Mass transit goes green

By HermineBloom

Though a garden on a flatbed car of the Chicago Transit Authority train may seem like a purely aesthetic choice amidst the city’s gray, urban environment, University of Illinois at Chicago student Joe Baldwin is designing a mobile garden as a public art installation and, as of Jan. 30, the verdict is in: The CTA is on board.

Currently, the project is estimated to cost roughly $30,000. The gardens were originally intended for the Green Line, although Baldwin said that they may appear on different lines due to the nature of how cars come in and out of the station. The exact number of cars involved, which are the same type of flat car as the decorated holiday Santa cars, is yet to be determined.

Baldwin, who grew up in Belleville, Ill., said he came up with the idea for the mobile garden when he would sit and observe trains.

“When you take those kinds of freight trains, there are cars, oil, different kind of commerce products,” Baldwin said. “I thought, ‘Wouldn’t it be neat if nature could stop traffic?’”

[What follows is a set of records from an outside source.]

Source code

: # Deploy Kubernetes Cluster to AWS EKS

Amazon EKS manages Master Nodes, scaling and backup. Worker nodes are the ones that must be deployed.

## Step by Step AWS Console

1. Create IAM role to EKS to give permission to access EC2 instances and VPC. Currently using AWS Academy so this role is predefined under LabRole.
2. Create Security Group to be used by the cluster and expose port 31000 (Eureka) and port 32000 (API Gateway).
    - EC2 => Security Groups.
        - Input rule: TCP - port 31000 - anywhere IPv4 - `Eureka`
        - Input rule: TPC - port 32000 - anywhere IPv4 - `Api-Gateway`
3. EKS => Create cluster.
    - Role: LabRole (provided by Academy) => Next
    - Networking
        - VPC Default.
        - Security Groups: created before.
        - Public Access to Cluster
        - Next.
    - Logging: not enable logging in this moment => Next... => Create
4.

In a UIC seminar, Baldwin began thinking about a design for a sustainable future, which he developed this past summer as a part of his thesis research.

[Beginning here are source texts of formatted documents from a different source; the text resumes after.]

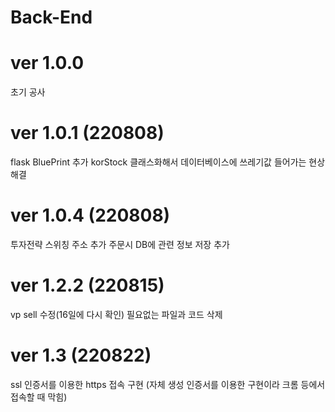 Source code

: # Back-End
# ver 1.0.0
  초기 공사

# ver 1.0.1 (220808)
  flask BluePrint 추가
  korStock 클래스화해서 데이터베이스에 쓰레기값 들어가는 현상 해결

# ver 1.0.4 (220808)
  투자전략 스위칭 주소 추가
  주문시 DB에 관련 정보 저장 추가

# ver 1.2.2 (220815)
  vp sell 수정(16일에 다시 확인)
  필요없는 파일과 코드 삭제

# ver 1.3 (220822)
  ssl 인증서를 이용한 https 접속 구현
  (자체 생성 인증서를 이용한 구현이라 크롬 등에서 접속할 때 막힘)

Baldwin’s organization, Noisivelvet, which is currently applying for 501(c)(3) nonprofit status, is dedicated to providing work for public artists. The mobile garden is Noisivelvet’s current project. After assembling a team of experts in sustainability and environmental studies as board members, the legalities of the project are underway with an expected debut of April 22, which is also Earth Day.

“The goal here is to make public art,” Baldwin said. “At second glance, there’s a lot of brown field and vacant spaces in Chicago and many spaces which can be turned into green spaces and natural habitat corridors. This project can kind of inspire and inform people on how to do that in their own spaces.”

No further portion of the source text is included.